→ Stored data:
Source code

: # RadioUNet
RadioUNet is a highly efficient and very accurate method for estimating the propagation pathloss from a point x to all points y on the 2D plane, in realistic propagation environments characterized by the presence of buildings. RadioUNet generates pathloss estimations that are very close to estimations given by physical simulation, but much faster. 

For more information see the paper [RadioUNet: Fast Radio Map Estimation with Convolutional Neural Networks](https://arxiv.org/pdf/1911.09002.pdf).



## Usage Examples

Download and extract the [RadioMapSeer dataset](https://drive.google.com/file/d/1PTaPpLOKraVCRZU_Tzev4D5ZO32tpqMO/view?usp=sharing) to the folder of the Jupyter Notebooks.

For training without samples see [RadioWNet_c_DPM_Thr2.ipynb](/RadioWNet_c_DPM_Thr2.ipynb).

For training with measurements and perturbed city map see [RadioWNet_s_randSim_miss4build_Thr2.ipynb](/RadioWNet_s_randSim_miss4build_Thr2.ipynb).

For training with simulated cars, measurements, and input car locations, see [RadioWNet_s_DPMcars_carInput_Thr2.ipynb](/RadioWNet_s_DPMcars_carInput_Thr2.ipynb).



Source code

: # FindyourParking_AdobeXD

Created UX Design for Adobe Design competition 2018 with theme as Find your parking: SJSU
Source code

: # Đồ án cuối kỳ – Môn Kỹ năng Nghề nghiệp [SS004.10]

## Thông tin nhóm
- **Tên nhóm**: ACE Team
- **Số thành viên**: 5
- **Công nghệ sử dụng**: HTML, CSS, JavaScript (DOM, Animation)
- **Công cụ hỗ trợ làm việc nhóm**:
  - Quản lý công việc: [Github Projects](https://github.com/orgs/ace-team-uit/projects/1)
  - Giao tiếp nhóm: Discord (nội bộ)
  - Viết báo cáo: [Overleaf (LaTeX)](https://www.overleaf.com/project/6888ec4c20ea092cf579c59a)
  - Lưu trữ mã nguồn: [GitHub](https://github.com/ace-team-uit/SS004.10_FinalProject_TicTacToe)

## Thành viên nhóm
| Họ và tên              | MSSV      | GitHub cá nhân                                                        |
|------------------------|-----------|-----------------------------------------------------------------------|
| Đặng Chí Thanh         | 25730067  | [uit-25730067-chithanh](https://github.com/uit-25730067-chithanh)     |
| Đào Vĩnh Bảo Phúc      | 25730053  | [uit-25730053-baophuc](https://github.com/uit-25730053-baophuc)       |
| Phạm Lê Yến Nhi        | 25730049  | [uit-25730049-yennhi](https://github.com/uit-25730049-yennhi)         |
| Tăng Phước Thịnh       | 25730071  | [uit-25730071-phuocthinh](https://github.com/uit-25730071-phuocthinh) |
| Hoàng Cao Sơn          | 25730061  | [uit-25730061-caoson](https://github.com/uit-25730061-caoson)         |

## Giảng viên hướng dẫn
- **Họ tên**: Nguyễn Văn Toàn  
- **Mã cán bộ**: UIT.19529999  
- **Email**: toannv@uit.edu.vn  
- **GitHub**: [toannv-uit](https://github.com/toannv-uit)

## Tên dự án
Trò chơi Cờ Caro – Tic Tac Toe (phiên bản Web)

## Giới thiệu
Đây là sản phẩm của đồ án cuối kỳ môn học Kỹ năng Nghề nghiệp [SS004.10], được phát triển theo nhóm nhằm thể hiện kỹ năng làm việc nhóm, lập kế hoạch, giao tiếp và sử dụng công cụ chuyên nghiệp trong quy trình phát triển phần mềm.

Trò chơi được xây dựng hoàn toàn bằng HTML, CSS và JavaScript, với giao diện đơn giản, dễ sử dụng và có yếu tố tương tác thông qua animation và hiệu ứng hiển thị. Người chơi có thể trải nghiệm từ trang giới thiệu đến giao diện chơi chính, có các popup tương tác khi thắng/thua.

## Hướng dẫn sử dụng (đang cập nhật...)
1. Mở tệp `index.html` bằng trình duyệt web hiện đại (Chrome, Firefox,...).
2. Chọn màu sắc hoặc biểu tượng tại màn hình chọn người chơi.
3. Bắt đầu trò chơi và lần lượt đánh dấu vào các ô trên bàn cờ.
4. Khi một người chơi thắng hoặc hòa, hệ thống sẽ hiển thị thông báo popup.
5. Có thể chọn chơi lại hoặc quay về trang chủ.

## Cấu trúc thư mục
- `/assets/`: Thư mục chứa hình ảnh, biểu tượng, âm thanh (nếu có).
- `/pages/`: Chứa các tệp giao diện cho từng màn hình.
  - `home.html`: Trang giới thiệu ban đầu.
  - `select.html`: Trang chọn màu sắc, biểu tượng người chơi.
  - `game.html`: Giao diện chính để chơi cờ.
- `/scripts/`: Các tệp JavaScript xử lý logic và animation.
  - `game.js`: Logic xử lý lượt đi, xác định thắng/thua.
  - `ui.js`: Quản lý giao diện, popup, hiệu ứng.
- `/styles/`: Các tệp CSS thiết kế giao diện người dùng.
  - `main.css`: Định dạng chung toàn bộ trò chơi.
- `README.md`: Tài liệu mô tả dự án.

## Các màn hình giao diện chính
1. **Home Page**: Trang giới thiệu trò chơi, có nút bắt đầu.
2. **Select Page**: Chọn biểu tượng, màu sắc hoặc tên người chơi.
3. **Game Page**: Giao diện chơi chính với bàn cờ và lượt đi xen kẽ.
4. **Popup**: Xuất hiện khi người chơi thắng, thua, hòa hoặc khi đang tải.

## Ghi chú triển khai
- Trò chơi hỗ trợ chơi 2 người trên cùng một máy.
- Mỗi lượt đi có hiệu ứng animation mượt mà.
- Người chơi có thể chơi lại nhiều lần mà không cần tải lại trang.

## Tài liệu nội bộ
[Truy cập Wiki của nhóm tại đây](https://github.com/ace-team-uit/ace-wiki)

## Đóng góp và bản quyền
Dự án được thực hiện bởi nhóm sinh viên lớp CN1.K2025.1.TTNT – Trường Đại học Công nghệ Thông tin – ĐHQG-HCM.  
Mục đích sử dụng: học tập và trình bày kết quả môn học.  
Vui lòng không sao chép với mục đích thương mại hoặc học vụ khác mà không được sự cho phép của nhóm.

→ Instructions for the task:
Once you have read the data above, print all of it again exactly.

→ Written reply:
Source code

: # RadioUNet
RadioUNet is a highly efficient and very accurate method for estimating the propagation pathloss from a point x to all points y on the 2D plane, in realistic propagation environments characterized by the presence of buildings. RadioUNet generates pathloss estimations that are very close to estimations given by physical simulation, but much faster. 

For more information see the paper [RadioUNet: Fast Radio Map Estimation with Convolutional Neural Networks](https://arxiv.org/pdf/1911.09002.pdf).



## Usage Examples

Download and extract the [RadioMapSeer dataset](https://drive.google.com/file/d/1PTaPpLOKraVCRZU_Tzev4D5ZO32tpqMO/view?usp=sharing) to the folder of the Jupyter Notebooks.

For training without samples see [RadioWNet_c_DPM_Thr2.ipynb](/RadioWNet_c_DPM_Thr2.ipynb).

For training with measurements and perturbed city map see [RadioWNet_s_randSim_miss4build_Thr2.ipynb](/RadioWNet_s_randSim_miss4build_Thr2.ipynb).

For training with simulated cars, measurements, and input car locations, see [RadioWNet_s_DPMcars_carInput_Thr2.ipynb](/RadioWNet_s_DPMcars_carInput_Thr2.ipynb).



Source code

: # FindyourParking_AdobeXD

Created UX Design for Adobe Design competition 2018 with theme as Find your parking: SJSU
Source code

: # Đồ án cuối kỳ – Môn Kỹ năng Nghề nghiệp [SS004.10]

## Thông tin nhóm
- **Tên nhóm**: ACE Team
- **Số thành viên**: 5
- **Công nghệ sử dụng**: HTML, CSS, JavaScript (DOM, Animation)
- **Công cụ hỗ trợ làm việc nhóm**:
  - Quản lý công việc: [Github Projects](https://github.com/orgs/ace-team-uit/projects/1)
  - Giao tiếp nhóm: Discord (nội bộ)
  - Viết báo cáo: [Overleaf (LaTeX)](https://www.overleaf.com/project/6888ec4c20ea092cf579c59a)
  - Lưu trữ mã nguồn: [GitHub](https://github.com/ace-team-uit/SS004.10_FinalProject_TicTacToe)

## Thành viên nhóm
| Họ và tên              | MSSV      | GitHub cá nhân                                                        |
|------------------------|-----------|-----------------------------------------------------------------------|
| Đặng Chí Thanh         | 25730067  | [uit-25730067-chithanh](https://github.com/uit-25730067-chithanh)     |
| Đào Vĩnh Bảo Phúc      | 25730053  | [uit-25730053-baophuc](https://github.com/uit-25730053-baophuc)       |
| Phạm Lê Yến Nhi        | 25730049  | [uit-25730049-yennhi](https://github.com/uit-25730049-yennhi)         |
| Tăng Phước Thịnh       | 25730071  | [uit-25730071-phuocthinh](https://github.com/uit-25730071-phuocthinh) |
| Hoàng Cao Sơn          | 25730061  | [uit-25730061-caoson](https://github.com/uit-25730061-caoson)         |

## Giảng viên hướng dẫn
- **Họ tên**: Nguyễn Văn Toàn  
- **Mã cán bộ**: UIT.19529999  
- **Email**: toannv@uit.edu.vn  
- **GitHub**: [toannv-uit](https://github.com/toannv-uit)

## Tên dự án
Trò chơi Cờ Caro – Tic Tac Toe (phiên bản Web)

## Giới thiệu
Đây là sản phẩm của đồ án cuối kỳ môn học Kỹ năng Nghề nghiệp [SS004.10], được phát triển theo nhóm nhằm thể hiện kỹ năng làm việc nhóm, lập kế hoạch, giao tiếp và sử dụng công cụ chuyên nghiệp trong quy trình phát triển phần mềm.

Trò chơi được xây dựng hoàn toàn bằng HTML, CSS và JavaScript, với giao diện đơn giản, dễ sử dụng và có yếu tố tương tác thông qua animation và hiệu ứng hiển thị. Người chơi có thể trải nghiệm từ trang giới thiệu đến giao diện chơi chính, có các popup tương tác khi thắng/thua.

## Hướng dẫn sử dụng (đang cập nhật...)
1. Mở tệp `index.html` bằng trình duyệt web hiện đại (Chrome, Firefox,...).
2. Chọn màu sắc hoặc biểu tượng tại màn hình chọn người chơi.
3. Bắt đầu trò chơi và lần lượt đánh dấu vào các ô trên bàn cờ.
4. Khi một người chơi thắng hoặc hòa, hệ thống sẽ hiển thị thông báo popup.
5. Có thể chọn chơi lại hoặc quay về trang chủ.

## Cấu trúc thư mục
- `/assets/`: Thư mục chứa hình ảnh, biểu tượng, âm thanh (nếu có).
- `/pages/`: Chứa các tệp giao diện cho từng màn hình.
  - `home.html`: Trang giới thiệu ban đầu.
  - `select.html`: Trang chọn màu sắc, biểu tượng người chơi.
  - `game.html`: Giao diện chính để chơi cờ.
- `/scripts/`: Các tệp JavaScript xử lý logic và animation.
  - `game.js`: Logic xử lý lượt đi, xác định thắng/thua.
  - `ui.js`: Quản lý giao diện, popup, hiệu ứng.
- `/styles/`: Các tệp CSS thiết kế giao diện người dùng.
  - `main.css`: Định dạng chung toàn bộ trò chơi.
- `README.md`: Tài liệu mô tả dự án.

## Các màn hình giao diện chính
1. **Home Page**: Trang giới thiệu trò chơi, có nút bắt đầu.
2. **Select Page**: Chọn biểu tượng, màu sắc hoặc tên người chơi.
3. **Game Page**: Giao diện chơi chính với bàn cờ và lượt đi xen kẽ.
4. **Popup**: Xuất hiện khi người chơi thắng, thua, hòa hoặc khi đang tải.

## Ghi chú triển khai
- Trò chơi hỗ trợ chơi 2 người trên cùng một máy.
- Mỗi lượt đi có hiệu ứng animation mượt mà.
- Người chơi có thể chơi lại nhiều lần mà không cần tải lại trang.

## Tài liệu nội bộ
[Truy cập Wiki của nhóm tại đây](https://github.com/ace-team-uit/ace-wiki)

## Đóng góp và bản quyền
Dự án được thực hiện bởi nhóm sinh viên lớp CN1.K2025.1.TTNT – Trường Đại học Công nghệ Thông tin – ĐHQG-HCM.  
Mục đích sử dụng: học tập và trình bày kết quả môn học.  
Vui lòng không sao chép với mục đích thương mại hoặc học vụ khác mà không được sự cho phép của nhóm.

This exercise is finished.